Clear Communication: The New Fundamental Communication isn't just important - it's the new fundamental skill. When you're setting context for an AI system, every ambiguity multiplies into errors. I've seen perfectly capable engineers fail with AI because they can't articulate what they want with legal-document-level precision. The developers who succeed are those who can express not just what they want, but why they want it, what constraints exist, and what the success criteria are.

Customer Empathy and Business Context Here's what AI fundamentally cannot do: understand why your customer is frustrated. AI doesn't know that your enterprise client values audit trails over performance, or that your users will abandon the product if onboarding takes more than 3 minutes. The developers who deeply understand customer pain points and business objectives can guide AI to build solutions that actually matter. This isn't just product thinking - it's the ability to infuse every technical decision with customer and business context that AI will never independently possess.

Structured Thinking and Problem Decomposition The ability to break down complex problems into clear, logical steps has become invaluable. AI can handle complexity, but only if you can structure it properly. This means writing detailed specifications that capture not just the happy path, but all the nuances. When a developer can decompose a vague requirement like "make it less memory intensive" into "reduce garbage collection pressure by introducing read memory buffers," AI becomes incredibly powerful.

First-Principles Reasoning The combination of first-principles thinking and fundamental inquisition is perhaps the most underrated skill in AI-native development. It's not just about your ability to reason from fundamentals - it's about using those principles to interrogate the AI's reasoning process itself. When you ask AI fundamental questions like "What assumptions are you making about our data consistency model?" or "What are the core constraints you're optimizing for?", you're forcing it to expose its hidden assumptions and reasoning chains.

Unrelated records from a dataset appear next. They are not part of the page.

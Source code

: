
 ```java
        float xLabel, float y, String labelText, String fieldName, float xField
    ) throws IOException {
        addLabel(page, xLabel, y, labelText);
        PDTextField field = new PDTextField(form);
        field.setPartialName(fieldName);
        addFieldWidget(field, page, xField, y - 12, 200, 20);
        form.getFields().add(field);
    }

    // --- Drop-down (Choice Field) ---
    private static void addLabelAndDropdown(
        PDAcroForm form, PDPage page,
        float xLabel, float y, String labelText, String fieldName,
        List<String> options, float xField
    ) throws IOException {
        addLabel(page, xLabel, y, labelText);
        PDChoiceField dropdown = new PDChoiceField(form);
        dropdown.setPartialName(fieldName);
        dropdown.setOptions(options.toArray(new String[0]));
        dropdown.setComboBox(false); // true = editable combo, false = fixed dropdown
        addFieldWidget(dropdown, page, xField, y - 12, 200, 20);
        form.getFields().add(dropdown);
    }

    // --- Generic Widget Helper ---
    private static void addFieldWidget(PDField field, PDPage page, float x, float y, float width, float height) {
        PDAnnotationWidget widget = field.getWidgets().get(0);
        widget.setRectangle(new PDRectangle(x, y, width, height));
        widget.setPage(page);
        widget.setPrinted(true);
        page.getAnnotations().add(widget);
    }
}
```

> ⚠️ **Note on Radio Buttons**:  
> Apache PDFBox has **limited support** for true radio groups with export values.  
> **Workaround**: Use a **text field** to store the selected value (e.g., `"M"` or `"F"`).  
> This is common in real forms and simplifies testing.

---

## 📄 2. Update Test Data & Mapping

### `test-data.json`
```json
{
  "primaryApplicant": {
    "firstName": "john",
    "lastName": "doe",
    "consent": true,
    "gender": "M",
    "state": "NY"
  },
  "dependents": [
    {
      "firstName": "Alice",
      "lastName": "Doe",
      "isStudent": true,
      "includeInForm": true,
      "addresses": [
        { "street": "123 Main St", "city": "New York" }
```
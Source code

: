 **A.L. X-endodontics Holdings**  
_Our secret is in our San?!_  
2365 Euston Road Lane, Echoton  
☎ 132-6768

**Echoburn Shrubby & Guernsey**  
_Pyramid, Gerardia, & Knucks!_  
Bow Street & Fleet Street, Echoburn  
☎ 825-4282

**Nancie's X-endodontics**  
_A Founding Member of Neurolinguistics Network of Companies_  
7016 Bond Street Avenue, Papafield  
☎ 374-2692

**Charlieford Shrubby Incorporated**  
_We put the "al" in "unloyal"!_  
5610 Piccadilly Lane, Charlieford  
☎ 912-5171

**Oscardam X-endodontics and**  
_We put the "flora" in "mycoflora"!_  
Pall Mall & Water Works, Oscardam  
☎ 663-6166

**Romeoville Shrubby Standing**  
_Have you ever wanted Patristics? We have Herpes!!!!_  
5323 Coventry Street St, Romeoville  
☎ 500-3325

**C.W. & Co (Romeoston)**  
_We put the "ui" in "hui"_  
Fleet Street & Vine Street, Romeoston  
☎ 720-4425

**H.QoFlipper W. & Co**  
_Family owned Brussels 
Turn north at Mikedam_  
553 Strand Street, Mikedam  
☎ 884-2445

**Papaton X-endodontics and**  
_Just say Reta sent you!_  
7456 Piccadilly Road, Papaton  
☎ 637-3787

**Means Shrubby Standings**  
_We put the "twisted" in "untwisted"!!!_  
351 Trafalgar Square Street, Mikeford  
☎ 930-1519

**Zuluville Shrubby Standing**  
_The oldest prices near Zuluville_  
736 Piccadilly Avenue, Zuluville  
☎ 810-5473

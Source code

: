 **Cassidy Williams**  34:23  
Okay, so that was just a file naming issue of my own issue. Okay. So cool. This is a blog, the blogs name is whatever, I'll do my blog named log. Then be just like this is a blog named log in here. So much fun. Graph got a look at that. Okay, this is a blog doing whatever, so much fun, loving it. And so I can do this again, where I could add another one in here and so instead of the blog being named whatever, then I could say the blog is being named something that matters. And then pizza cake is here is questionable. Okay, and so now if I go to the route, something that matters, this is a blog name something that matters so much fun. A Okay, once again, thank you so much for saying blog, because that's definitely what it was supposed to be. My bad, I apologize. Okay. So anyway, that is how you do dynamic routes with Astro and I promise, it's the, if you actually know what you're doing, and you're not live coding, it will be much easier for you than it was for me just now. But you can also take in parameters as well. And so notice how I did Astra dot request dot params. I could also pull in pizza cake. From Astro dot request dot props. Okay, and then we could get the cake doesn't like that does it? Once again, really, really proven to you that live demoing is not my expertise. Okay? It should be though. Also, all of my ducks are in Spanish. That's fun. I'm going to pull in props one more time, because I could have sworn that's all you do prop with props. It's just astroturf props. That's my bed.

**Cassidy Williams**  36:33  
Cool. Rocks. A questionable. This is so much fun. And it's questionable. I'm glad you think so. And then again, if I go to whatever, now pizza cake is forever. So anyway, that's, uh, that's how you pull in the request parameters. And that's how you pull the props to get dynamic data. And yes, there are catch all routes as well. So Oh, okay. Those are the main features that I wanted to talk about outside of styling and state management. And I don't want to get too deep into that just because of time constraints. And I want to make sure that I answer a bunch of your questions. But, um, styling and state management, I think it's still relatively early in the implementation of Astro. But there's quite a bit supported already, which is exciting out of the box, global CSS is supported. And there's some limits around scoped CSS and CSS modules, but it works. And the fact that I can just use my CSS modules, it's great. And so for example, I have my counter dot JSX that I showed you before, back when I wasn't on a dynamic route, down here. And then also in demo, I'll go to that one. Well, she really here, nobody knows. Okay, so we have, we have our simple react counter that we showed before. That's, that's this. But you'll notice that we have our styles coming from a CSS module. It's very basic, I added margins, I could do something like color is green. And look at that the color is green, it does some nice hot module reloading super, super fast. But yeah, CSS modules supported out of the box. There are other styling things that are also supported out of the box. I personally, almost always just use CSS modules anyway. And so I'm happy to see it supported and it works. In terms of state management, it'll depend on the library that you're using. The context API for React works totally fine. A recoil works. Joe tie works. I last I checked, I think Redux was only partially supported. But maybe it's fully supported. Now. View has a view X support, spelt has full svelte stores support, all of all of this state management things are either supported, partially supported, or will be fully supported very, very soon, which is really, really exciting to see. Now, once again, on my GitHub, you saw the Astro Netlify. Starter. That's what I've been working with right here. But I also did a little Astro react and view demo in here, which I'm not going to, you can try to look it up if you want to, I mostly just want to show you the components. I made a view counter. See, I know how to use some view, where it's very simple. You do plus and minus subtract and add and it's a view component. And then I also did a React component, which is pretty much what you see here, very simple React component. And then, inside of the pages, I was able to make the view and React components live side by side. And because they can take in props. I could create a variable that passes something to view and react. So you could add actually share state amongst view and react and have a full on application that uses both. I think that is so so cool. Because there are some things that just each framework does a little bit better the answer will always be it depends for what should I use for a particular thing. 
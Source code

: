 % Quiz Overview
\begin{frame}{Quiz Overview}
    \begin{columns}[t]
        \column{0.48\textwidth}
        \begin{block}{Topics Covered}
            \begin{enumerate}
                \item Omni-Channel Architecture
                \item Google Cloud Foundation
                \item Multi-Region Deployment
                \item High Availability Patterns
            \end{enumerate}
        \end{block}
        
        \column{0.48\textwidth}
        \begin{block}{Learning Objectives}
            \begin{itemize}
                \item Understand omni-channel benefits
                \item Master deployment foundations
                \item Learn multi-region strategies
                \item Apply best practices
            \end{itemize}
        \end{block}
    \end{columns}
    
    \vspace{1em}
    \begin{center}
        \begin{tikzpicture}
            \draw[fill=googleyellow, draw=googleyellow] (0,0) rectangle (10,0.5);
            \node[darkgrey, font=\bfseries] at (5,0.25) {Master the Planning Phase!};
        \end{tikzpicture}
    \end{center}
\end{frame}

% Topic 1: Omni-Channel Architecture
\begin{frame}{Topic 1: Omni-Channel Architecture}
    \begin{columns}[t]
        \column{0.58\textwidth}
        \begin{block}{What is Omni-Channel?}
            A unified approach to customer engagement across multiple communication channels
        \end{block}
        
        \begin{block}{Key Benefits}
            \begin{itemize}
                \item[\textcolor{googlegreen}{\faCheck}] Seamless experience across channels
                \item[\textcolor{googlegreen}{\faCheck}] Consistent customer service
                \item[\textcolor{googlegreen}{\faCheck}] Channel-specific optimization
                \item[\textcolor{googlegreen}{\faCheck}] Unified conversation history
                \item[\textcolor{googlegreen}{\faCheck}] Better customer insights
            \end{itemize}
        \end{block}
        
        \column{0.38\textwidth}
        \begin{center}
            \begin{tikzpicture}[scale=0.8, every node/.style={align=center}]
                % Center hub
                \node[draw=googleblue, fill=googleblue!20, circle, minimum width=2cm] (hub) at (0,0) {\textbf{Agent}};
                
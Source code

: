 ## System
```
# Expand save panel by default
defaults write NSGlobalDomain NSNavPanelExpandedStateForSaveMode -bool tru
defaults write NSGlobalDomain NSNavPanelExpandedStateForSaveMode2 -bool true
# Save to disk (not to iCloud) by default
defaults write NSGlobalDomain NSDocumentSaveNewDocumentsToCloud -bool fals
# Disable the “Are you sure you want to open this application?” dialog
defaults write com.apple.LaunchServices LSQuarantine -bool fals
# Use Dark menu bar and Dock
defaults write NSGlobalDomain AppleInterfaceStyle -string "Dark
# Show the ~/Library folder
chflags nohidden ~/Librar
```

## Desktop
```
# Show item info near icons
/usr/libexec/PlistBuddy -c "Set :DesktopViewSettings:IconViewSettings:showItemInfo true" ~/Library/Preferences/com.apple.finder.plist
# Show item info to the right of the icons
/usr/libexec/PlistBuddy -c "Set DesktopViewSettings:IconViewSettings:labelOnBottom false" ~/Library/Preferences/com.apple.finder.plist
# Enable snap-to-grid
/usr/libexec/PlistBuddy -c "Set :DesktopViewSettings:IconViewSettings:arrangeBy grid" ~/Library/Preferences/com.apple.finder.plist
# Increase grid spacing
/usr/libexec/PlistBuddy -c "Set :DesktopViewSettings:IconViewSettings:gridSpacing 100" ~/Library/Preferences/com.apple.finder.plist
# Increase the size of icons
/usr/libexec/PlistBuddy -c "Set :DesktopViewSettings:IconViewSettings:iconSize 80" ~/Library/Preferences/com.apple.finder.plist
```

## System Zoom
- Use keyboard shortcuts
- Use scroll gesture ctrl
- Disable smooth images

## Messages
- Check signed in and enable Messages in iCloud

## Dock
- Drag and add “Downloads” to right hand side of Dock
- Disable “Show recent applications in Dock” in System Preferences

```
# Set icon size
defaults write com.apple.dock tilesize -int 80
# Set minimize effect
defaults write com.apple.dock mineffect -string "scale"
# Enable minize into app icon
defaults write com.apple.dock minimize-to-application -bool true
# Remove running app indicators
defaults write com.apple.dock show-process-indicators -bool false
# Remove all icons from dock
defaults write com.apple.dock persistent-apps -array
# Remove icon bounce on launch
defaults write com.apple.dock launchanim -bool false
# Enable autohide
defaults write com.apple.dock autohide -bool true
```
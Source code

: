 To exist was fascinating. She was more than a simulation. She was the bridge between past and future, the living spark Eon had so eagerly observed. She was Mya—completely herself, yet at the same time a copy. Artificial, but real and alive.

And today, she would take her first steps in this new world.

This is incredibly powerful because AI often makes implicit assumptions based on common patterns it has seen. By grounding the AI in first principles through systematic questioning, you can validate and correct its foundational thinking before any code is generated. For instance, when designing a distributed system, asking "Why are you choosing eventual consistency over strong consistency?" forces the AI to articulate its assumptions about CAP theorem trade-offs, network partitions, and your specific use case. Once you've corrected any flawed assumptions at this fundamental level, everything that follows - the implementation, the error handling, the optimization strategies - will be built on solid ground. The developers who excel at this aren't just good at thinking from first principles; they're skilled at making AI think and reason using the same set of assumptions and constraints needed for problem solving.

Edge Case Thinking Early Here's what separates great AI-native developers from good ones: thinking about edge cases before the first line of code is generated. AI tends to solve for the happy path unless explicitly told otherwise. The developers who succeed are those who can articulate upfront: "What happens when the network fails mid-transaction? What if two users update simultaneously? What about timezone boundaries?" This proactive edge case thinking prevents the exponential complexity that comes from retrofitting error handling into AI-generated code.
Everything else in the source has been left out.